La Chine a repris sa place sur la scène internationale après des années d’effort visant à développer son économie. Pékin revendique désormais de participer aux affaires d’un monde multipolaire en proposant un nouveau type de leadership qui serait « facilitateur », donc mieux adapté que l’influence américaine jugée unilatérale.
Le retour de la Chine sur le devant de la scène : vers un nouveau leadership facilitateur ?
China’s Return to Front of Stage: Enter a New Style of Facilitatory Leadership?
China has returned to the international scene after years of effort expended on developing its economy. Beijing now wishes to take part in the business of a multipolar world by offering a new style of leadership said to be facilitatory, better adapted, it claims, than American influence, which it considers unilateral.

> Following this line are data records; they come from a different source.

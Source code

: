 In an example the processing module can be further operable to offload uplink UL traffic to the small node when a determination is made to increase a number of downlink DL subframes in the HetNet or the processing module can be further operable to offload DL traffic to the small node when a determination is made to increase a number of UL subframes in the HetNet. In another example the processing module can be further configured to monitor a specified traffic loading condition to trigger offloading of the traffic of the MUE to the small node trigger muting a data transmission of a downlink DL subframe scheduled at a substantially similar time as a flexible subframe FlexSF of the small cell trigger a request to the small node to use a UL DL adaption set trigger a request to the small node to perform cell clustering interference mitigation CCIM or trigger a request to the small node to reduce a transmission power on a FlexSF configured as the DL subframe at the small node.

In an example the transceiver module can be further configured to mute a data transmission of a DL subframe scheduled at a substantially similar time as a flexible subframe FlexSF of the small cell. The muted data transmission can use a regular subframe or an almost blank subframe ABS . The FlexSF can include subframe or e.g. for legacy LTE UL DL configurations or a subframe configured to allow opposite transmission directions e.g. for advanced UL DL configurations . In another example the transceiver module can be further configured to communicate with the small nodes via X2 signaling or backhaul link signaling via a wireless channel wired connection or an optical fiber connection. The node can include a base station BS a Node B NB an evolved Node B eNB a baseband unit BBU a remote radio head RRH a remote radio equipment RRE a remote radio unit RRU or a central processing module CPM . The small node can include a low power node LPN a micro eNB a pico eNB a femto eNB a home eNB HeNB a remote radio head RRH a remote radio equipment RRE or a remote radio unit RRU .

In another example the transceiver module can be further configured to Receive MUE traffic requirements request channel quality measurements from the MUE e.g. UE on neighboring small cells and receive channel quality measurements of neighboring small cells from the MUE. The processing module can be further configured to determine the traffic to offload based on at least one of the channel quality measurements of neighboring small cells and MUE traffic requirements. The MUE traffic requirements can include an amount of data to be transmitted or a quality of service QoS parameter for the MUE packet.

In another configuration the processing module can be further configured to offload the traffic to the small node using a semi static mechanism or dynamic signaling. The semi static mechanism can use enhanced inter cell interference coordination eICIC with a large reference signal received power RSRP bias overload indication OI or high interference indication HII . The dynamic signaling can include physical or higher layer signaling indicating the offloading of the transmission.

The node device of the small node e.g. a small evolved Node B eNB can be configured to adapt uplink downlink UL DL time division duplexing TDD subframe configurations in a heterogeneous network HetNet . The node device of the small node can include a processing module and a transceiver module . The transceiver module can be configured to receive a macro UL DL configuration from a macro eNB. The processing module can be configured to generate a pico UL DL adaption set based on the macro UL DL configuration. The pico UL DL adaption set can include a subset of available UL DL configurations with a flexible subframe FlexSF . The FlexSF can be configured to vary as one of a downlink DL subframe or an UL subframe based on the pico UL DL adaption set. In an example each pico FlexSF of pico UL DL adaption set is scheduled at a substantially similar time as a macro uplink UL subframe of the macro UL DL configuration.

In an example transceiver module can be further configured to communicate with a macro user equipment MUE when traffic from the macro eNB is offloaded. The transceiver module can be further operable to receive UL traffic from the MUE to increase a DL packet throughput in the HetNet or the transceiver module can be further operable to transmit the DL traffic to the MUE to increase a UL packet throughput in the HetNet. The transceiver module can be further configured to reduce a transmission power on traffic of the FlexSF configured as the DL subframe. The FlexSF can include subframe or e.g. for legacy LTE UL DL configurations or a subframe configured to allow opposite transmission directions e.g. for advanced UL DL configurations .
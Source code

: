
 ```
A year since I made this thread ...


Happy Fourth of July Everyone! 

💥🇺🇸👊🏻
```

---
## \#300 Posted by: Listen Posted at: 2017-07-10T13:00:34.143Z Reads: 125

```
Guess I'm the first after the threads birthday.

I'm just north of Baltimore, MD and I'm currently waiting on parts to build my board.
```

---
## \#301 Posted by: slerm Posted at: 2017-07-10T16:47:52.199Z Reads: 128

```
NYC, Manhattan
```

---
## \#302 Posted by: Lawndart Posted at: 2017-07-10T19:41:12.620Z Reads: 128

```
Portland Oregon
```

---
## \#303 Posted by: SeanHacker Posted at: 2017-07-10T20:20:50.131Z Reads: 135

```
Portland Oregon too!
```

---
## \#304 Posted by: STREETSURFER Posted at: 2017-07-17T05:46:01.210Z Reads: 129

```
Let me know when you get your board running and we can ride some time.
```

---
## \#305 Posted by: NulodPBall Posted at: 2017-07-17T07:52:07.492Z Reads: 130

La Chine est en train de devenir un acteur international de plus en plus influent. Il est cependant difficile de parler, à son sujet, de nouvelle puissance ; il s’agit plutôt d’une puissance ré-émergente. En ce qui la concerne, le statut de grande puissance semble relever à la fois d’une question de nécessité et d’un retour naturel à la normalité. L’actuel pouvoir chinois a manifesté une détermination accrue à exploiter, dans sa politique étrangère, la puissance grandissante du pays. Faut-il en déduire que la Chine entend jouer dans le monde un rôle moteur ? Et quel type de leadership devrait et pourrait alors être le sien ? Afin de résoudre le problème conceptuel posé par cette question, nous allons nous efforcer de développer la notion de « leadership facilitateur », qui nous paraît de nature à assurer à la Chine, dans les affaires du monde, une position motrice aussi durable que constructive. Un leadership facilitateur, c’est en substance un leadership moins hégémonique que collectif, attrayant plutôt que coercitif, gagnant-gagnant et non égocentrique, émancipateur, enfin, plus que paternaliste.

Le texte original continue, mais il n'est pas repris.